El significado de un rechazo y la falta de visión de grupos necesitados de protagonismo

Gonzalo Martner
Por : Gonzalo Martner Economista, académico de la Universidad de Santiago.
Ver Más

Lo que venció en el Parlamento fue la consabida intransigencia de la ideología del libremercadismo y del Estado mínimo. Y también venció la falta de visión de pequeños grupos necesitados de protagonismo, aunque eso signifique actuar contra lo que se supone defienden. Para avanzar a una reforma tributaria que sustente un Estado Social, debe volver a ponerse por delante una ideología (“conjunto de ideas fundamentales que caracteriza el pensamiento de una persona, colectividad o época, de un movimiento cultural, religioso o político”, según la Real Academia Española) para construir una mejor democracia y un progreso equitativo y sostenible.


Chile no contará por el momento con los recursos tributarios adicionales solicitados por el Gobierno, pues la oposición no aprobó siquiera la idea de legislar en la materia. Esto fue siempre lo más probable después de la elección parlamentaria de 2021. La derecha volvió a mostrar su peor cara, la de la defensa pura y dura de los privilegiados, aunque no contaba con este rechazo que la deja tan en evidencia. Por su parte, los minoritarios que la acompañaron buscaron el fracaso del Gobierno, quien sabe si por afán de castigo, para buscar obtener ulteriores concesiones o por mera irresponsabilidad con el destino de la mayoría social.

En el programa original de Apruebo Dignidad, la meta de ingresos adicionales era de 8% del PIB en régimen a 6-8 años. Esta cifra no es arbitraria, si se tiene en cuenta lo planteado por el informe de la OCDE de junio de 2022: “La relación recaudación-PIB (o presión fiscal) y los niveles de ingresos de Chile se encuentran entre los más bajos de la OCDE” y “la relación impuestos-PIB de Chile es inferior a la de los países de la OCDE cuando tenían un nivel de ingresos similar al de Chile”. En 2020 (las cifras más recientes) la carga tributaria en Chile era de 19,4% del PIB y el promedio OCDE de 33,6%. Las de Dinamarca y Francia (las más altas) alcanzaban un 47,1% y un 45,3% del PIB respectivamente, sin que esos países dejen de contarse entre los más prósperos y de mayor bienestar en el mundo.

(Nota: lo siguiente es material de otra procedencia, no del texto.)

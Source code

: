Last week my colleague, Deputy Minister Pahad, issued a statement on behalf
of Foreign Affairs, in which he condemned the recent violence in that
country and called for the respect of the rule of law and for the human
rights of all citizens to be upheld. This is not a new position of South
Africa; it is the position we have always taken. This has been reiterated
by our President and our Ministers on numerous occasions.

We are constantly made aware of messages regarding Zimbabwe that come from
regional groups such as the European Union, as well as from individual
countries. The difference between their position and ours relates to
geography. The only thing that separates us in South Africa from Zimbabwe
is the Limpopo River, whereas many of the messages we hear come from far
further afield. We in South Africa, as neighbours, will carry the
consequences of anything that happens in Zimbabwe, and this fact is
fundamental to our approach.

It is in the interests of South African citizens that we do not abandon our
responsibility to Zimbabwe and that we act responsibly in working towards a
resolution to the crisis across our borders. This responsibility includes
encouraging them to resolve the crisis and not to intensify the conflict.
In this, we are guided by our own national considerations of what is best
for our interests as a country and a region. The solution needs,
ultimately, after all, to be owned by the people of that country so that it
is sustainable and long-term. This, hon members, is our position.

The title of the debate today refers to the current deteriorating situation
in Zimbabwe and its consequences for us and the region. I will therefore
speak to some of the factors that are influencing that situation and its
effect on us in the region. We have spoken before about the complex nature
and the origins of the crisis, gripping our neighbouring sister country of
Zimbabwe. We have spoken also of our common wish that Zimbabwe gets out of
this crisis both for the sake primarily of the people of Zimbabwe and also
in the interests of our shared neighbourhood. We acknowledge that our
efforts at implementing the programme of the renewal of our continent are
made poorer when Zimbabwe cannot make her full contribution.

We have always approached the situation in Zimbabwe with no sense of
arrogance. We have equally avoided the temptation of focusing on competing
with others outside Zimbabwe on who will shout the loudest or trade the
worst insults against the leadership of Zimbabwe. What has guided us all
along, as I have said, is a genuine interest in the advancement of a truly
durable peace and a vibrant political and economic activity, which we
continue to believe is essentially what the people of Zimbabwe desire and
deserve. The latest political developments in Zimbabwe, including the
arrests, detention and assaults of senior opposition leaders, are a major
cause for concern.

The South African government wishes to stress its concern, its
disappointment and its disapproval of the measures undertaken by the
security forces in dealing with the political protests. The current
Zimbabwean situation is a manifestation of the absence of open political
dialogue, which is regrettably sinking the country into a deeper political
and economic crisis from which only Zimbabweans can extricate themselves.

La derecha insiste en hacer su propio cálculo y en agregar a los impuestos las cotizaciones a sistemas privados, pretendiendo que solo faltan dos puntos de PIB para llegar al promedio OCDE. Pero este organismo recomienda expresamente excluir de los análisis sobre carga tributaria a las contribuciones a la seguridad social porque “representa un enfoque analítico poco ortodoxo, que puede no ser muy informativo e incluso podría ser engañoso”. En todo caso, cuando la OCDE considera estos pagos, la carga subiría a 26.9% del PIB (con datos de 2018 suman un 5,8% adicional del PIB) comparado con el 34.7% promedio de la OCDE en ese año. A esa fecha, con ese cálculo, la brecha era de cerca de 8% del PIB.

En el proyecto de ley enviado en 2022 el objetivo era el de aumentar la carga tributaria en 4,1% del PIB durante este Gobierno. El proyecto que se rechazó, luego de más de 80 indicaciones, implicaba solo un 1% del PIB de incremento de la recaudación por nuevos impuestos y tasas, más un 1,6% del PIB adicional por cierre de brechas de elusión y evasión. Esto queda eventualmente ahora para un año más. En el Senado mantiene su trámite el proyecto sobre regalías mineras, mientras se presentarán en la Cámara, donde deben ingresar todos los proyectos de este tipo, las iniciativas nuevas sobre impuestos verdes y de preservación de la salud, así como sobre las rentas regionales. Todo lo cual queda en manos de negociaciones en la Cámara con las diputadas que no votaron, además de un eventual acuerdo con la derecha y sus aliados ex-DC y PDG, tanto en la Cámara como en el Senado después. Ya se sospecha cómo será: el bloque pro-empresarial buscará que los aumentos de tributos sean diminutos y sin tocar los intereses del capital. Lo hará a sabiendas de que no tendremos una sociedad mínimamente decente y dinámica sin un aumento del aporte del 10% más rico, que concentraba nada menos que el 60% de los ingresos antes de impuestos en 2020, mientras el 50% de la población de menos ingresos sumaba solo el 6,7% de los mismos, según el World Inequality Lab. Esto es simplemente inaceptable.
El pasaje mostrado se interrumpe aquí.